BEGIN

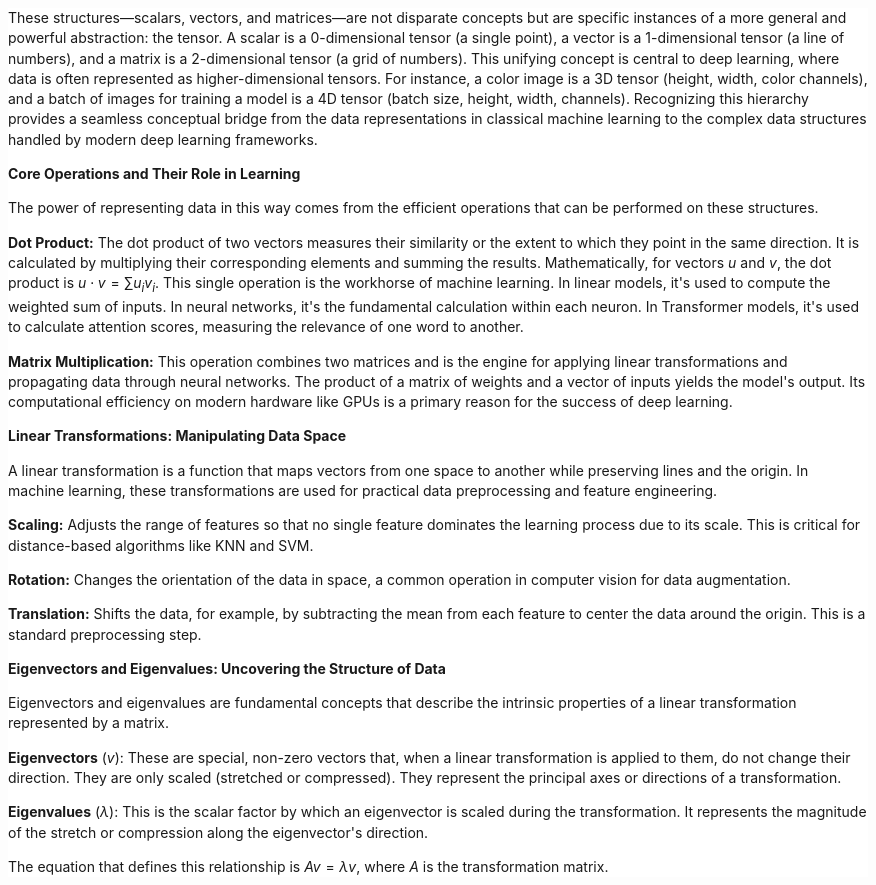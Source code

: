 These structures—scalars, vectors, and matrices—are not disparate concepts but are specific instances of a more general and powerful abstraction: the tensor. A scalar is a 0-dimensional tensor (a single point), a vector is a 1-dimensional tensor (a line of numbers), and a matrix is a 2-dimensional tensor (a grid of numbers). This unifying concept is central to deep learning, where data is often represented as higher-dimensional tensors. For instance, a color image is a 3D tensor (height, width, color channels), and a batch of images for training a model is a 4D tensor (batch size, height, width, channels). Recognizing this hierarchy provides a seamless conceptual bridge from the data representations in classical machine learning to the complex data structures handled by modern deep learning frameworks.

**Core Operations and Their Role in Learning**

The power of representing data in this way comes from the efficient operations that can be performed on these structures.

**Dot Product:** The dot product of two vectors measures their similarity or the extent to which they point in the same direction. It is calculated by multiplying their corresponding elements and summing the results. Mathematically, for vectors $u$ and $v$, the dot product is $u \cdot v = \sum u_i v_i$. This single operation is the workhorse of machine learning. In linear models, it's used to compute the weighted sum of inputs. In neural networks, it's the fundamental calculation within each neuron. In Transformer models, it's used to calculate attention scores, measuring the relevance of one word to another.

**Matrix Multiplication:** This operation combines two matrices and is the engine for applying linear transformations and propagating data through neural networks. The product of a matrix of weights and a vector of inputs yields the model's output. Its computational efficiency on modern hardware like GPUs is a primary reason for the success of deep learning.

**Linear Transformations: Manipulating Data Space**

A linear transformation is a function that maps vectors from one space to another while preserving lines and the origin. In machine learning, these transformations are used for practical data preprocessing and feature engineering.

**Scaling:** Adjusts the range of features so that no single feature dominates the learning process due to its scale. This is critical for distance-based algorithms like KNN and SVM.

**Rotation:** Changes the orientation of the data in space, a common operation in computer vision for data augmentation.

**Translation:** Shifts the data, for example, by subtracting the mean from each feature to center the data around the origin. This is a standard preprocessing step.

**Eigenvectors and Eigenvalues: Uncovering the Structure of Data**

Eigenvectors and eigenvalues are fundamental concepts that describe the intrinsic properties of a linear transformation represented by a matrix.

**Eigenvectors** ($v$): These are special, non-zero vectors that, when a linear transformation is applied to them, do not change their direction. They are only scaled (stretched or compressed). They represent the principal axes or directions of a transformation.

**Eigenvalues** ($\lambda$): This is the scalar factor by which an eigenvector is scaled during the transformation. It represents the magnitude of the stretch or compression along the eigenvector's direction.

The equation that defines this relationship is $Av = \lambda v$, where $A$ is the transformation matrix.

END

▶ [Exercise directions]:
Set down the whole listing word for word, omitting the pictures.

▶ [Response]:
Source code

: These structures—scalars, vectors, and matrices—are not disparate concepts but are specific instances of a more general and powerful abstraction: the tensor. A scalar is a 0-dimensional tensor (a single point), a vector is a 1-dimensional tensor (a line of numbers), and a matrix is a 2-dimensional tensor (a grid of numbers). This unifying concept is central to deep learning, where data is often represented as higher-dimensional tensors. For instance, a color image is a 3D tensor (height, width, color channels), and a batch of images for training a model is a 4D tensor (batch size, height, width, channels). Recognizing this hierarchy provides a seamless conceptual bridge from the data representations in classical machine learning to the complex data structures handled by modern deep learning frameworks.

**Core Operations and Their Role in Learning**

The power of representing data in this way comes from the efficient operations that can be performed on these structures.

**Dot Product:** The dot product of two vectors measures their similarity or the extent to which they point in the same direction. It is calculated by multiplying their corresponding elements and summing the results. Mathematically, for vectors $u$ and $v$, the dot product is $u \cdot v = \sum u_i v_i$. This single operation is the workhorse of machine learning. In linear models, it's used to compute the weighted sum of inputs. In neural networks, it's the fundamental calculation within each neuron. In Transformer models, it's used to calculate attention scores, measuring the relevance of one word to another.

**Matrix Multiplication:** This operation combines two matrices and is the engine for applying linear transformations and propagating data through neural networks. The product of a matrix of weights and a vector of inputs yields the model's output. Its computational efficiency on modern hardware like GPUs is a primary reason for the success of deep learning.

**Linear Transformations: Manipulating Data Space**

A linear transformation is a function that maps vectors from one space to another while preserving lines and the origin. In machine learning, these transformations are used for practical data preprocessing and feature engineering.

**Scaling:** Adjusts the range of features so that no single feature dominates the learning process due to its scale. This is critical for distance-based algorithms like KNN and SVM.

**Rotation:** Changes the orientation of the data in space, a common operation in computer vision for data augmentation.

**Translation:** Shifts the data, for example, by subtracting the mean from each feature to center the data around the origin. This is a standard preprocessing step.

**Eigenvectors and Eigenvalues: Uncovering the Structure of Data**

Eigenvectors and eigenvalues are fundamental concepts that describe the intrinsic properties of a linear transformation represented by a matrix.

**Eigenvectors** ($v$): These are special, non-zero vectors that, when a linear transformation is applied to them, do not change their direction. They are only scaled (stretched or compressed). They represent the principal axes or directions of a transformation.

**Eigenvalues** ($\lambda$): This is the scalar factor by which an eigenvector is scaled during the transformation. It represents the magnitude of the stretch or compression along the eigenvector's direction.

The equation that defines this relationship is $Av = \lambda v$, where $A$ is the transformation matrix.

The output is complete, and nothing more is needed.